=== The input ===

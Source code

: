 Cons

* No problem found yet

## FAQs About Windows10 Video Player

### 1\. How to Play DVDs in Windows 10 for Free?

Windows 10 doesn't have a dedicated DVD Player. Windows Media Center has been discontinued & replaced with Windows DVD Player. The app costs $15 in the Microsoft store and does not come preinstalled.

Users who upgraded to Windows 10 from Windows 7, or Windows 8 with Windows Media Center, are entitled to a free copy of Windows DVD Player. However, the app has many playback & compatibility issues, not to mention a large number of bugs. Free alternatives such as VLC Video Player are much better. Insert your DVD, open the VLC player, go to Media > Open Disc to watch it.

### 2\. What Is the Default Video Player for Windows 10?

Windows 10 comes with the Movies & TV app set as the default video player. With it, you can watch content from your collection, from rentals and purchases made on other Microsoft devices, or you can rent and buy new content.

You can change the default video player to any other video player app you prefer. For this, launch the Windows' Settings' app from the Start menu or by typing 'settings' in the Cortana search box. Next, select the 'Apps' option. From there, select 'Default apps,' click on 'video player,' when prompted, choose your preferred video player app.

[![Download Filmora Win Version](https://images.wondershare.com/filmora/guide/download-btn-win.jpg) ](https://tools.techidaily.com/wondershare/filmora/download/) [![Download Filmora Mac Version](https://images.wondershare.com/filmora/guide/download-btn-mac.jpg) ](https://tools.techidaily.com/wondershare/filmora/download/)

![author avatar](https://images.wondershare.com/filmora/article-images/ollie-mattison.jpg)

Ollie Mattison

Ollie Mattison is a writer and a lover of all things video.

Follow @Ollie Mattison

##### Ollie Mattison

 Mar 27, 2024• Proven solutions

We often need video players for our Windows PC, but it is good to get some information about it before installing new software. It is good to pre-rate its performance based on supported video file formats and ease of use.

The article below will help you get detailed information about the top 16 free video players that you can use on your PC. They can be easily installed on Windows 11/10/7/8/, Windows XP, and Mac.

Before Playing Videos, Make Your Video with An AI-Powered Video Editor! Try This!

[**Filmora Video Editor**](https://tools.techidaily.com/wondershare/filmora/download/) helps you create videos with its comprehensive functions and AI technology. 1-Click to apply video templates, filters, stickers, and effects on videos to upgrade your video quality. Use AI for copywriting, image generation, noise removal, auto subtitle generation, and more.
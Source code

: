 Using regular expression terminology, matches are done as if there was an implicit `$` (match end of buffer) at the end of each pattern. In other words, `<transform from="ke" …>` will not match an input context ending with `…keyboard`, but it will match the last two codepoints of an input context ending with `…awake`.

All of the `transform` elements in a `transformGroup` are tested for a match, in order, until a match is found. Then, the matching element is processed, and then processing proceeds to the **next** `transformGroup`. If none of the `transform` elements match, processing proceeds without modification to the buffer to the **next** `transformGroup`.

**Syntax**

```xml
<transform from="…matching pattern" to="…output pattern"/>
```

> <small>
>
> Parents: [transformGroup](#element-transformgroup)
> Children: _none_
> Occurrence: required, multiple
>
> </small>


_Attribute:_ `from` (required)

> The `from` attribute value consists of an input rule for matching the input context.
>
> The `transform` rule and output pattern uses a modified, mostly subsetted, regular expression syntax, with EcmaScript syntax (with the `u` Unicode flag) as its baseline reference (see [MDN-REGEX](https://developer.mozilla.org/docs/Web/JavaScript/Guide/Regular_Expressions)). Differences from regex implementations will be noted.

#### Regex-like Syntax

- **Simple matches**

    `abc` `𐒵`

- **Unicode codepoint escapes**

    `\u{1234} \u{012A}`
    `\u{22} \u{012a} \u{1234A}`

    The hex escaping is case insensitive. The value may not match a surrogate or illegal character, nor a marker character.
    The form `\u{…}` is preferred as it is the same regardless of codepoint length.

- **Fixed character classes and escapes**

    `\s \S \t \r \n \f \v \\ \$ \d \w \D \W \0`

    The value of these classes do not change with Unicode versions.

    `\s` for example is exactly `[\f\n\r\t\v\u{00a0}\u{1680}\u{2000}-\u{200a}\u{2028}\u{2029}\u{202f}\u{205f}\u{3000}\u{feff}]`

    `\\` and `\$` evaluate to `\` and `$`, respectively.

===

> **What you have to do**: Locate and copy each line in the data above that includes the word "value".

> **Exercise solution**:
> The `from` attribute value consists of an input rule for matching the input context.
    The hex escaping is case insensitive. The value may not match a surrogate or illegal character, nor a marker character.
    The value of these classes do not change with Unicode versions.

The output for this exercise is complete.